[Opening Data provided section]
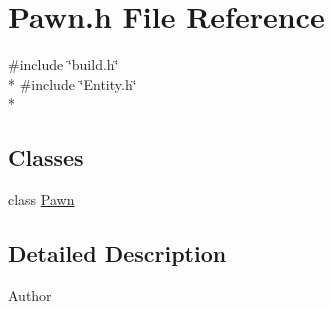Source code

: \section{Pawn.\-h File Reference}
\label{_pawn_8h}
{\ttfamily \#include \char`\"{}build.\-h\char`\"{}}\\*
{\ttfamily \#include \char`\"{}Entity.\-h\char`\"{}}\\*
\subsection*{Classes}
\begin{DoxyCompactItemize}
\item 
class \hyperlink{class_pawn}{Pawn}
\end{DoxyCompactItemize}


\subsection{Detailed Description}
\begin{DoxyAuthor}{Author}

\end{DoxyAuthor}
[Closing Data provided section]
== Work to complete ==
Reproduce each entry precisely; the pictures stay out.

== Completed exercise ==
Source code

: \section{Pawn.\-h File Reference}
\label{_pawn_8h}
{\ttfamily \#include \char`\"{}build.\-h\char`\"{}}\\*
{\ttfamily \#include \char`\"{}Entity.\-h\char`\"{}}\\*
\subsection*{Classes}
\begin{DoxyCompactItemize}
\item 
class \hyperlink{class_pawn}{Pawn}
\end{DoxyCompactItemize}


\subsection{Detailed Description}
\begin{DoxyAuthor}{Author}

\end{DoxyAuthor}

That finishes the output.